**Your instructions**
Answer with a bare number: the count of lines in the data below that contain the word "задач".

[Recorded data]

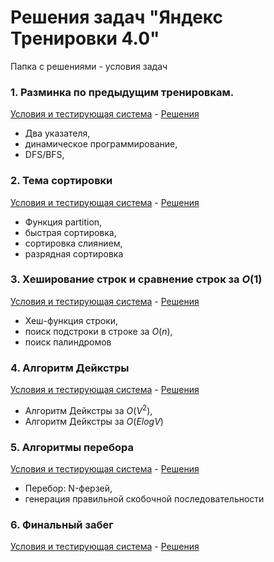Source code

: # Решения задач "Яндекс Тренировки 4.0"

Папка с решениями - условия задач

### 1. Разминка по предыдущим тренировкам.

[Условия и тестирующая система](https://contest.yandex.ru/contest/53029/problems/) - [Решения](https://github.com/AparinAA/yandex-algo-train4/tree/master/warm-up)

-   Два указателя,
-   динамическое программирование,
-   DFS/BFS,

### 2. Тема сортировки

[Условия и тестирующая система](https://contest.yandex.ru/contest/53029/problems/) - [Решения](https://github.com/AparinAA/yandex-algo-train4/tree/master/sort)

-   Функция partition,
-   быстрая сортировка,
-   сортировка слиянием,
-   разрядная сортировка

### 3. Хеширование строк и сравнение строк за $O(1)$

[Условия и тестирующая система](https://contest.yandex.ru/contest/53030/problems/) - [Решения](https://github.com/AparinAA/yandex-algo-train4/tree/master/hashStr)

-   Хеш-функция строки,
-   поиск подстроки в строке за $O(n)$,
-   поиск палиндромов

### 4. Алгоритм Дейкстры

[Условия и тестирующая система](https://contest.yandex.ru/contest/53031/problems/) - [Решения](https://github.com/AparinAA/yandex-algo-train4/tree/master/graphs)

-   Алгоритм Дейкстры за $O(V^2)$,
-   Алгоритм Дейкстры за $O(ElogV)$

### 5. Алгоритмы перебора

[Условия и тестирующая система](https://contest.yandex.ru/contest/53032/problems/) - [Решения](https://github.com/AparinAA/yandex-algo-train4/tree/master/backtracking)

-   Перебор: N-ферзей,
-   генерация правильной скобочной последовательности

### 6. Финальный забег

[Условия и тестирующая система](https://contest.yandex.ru/contest/53033/problems/) - [Решения](https://github.com/AparinAA/yandex-algo-train4/tree/master/final)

**Solution to this problem**
2